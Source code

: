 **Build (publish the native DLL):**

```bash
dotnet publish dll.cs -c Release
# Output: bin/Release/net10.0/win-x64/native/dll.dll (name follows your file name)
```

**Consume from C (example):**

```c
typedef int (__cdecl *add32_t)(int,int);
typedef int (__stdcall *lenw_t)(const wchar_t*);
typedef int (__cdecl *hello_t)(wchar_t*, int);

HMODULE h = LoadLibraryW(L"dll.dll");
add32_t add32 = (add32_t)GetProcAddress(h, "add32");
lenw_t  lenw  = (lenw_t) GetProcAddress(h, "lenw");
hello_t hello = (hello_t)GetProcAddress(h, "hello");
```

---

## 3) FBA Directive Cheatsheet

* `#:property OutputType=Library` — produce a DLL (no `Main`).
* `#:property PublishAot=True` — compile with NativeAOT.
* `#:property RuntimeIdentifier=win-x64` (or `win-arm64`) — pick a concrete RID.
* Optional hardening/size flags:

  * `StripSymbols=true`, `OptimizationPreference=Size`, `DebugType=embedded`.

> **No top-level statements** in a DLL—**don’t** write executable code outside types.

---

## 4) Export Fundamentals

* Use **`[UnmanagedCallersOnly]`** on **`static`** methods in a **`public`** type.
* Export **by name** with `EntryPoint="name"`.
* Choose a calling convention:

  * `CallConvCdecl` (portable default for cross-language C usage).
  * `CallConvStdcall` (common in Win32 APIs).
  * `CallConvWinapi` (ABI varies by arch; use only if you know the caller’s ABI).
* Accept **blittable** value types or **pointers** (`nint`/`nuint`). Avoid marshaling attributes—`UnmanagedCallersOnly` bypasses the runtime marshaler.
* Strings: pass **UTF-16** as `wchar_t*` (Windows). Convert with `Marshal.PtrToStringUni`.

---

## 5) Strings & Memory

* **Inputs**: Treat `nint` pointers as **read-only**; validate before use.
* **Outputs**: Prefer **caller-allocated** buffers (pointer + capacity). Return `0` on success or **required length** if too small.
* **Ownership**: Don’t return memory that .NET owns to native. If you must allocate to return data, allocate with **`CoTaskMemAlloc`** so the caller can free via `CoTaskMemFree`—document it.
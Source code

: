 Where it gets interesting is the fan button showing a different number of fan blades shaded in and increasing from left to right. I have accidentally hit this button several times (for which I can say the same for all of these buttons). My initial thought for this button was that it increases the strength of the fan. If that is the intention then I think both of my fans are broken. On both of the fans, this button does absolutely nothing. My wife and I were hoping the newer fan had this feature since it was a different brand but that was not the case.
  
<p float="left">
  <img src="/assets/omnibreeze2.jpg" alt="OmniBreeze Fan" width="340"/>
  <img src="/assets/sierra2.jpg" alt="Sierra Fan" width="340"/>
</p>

---+---

## Exercise brief
Each line from the first line of the listing through the line with "the caller’s ABI)." must be output exactly, both ends included, and no other line may appear.

## Written solution
Source code

: **Build (publish the native DLL):**

```bash
dotnet publish dll.cs -c Release
# Output: bin/Release/net10.0/win-x64/native/dll.dll (name follows your file name)
```

**Consume from C (example):**

```c
typedef int (__cdecl *add32_t)(int,int);
typedef int (__stdcall *lenw_t)(const wchar_t*);
typedef int (__cdecl *hello_t)(wchar_t*, int);

HMODULE h = LoadLibraryW(L"dll.dll");
add32_t add32 = (add32_t)GetProcAddress(h, "add32");
lenw_t  lenw  = (lenw_t) GetProcAddress(h, "lenw");
hello_t hello = (hello_t)GetProcAddress(h, "hello");
```

---

## 3) FBA Directive Cheatsheet

* `#:property OutputType=Library` — produce a DLL (no `Main`).
* `#:property PublishAot=True` — compile with NativeAOT.
* `#:property RuntimeIdentifier=win-x64` (or `win-arm64`) — pick a concrete RID.
* Optional hardening/size flags:

  * `StripSymbols=true`, `OptimizationPreference=Size`, `DebugType=embedded`.

> **No top-level statements** in a DLL—**don’t** write executable code outside types.

---

## 4) Export Fundamentals

* Use **`[UnmanagedCallersOnly]`** on **`static`** methods in a **`public`** type.
* Export **by name** with `EntryPoint="name"`.
* Choose a calling convention:

  * `CallConvCdecl` (portable default for cross-language C usage).
  * `CallConvStdcall` (common in Win32 APIs).
  * `CallConvWinapi` (ABI varies by arch; use only if you know the caller’s ABI).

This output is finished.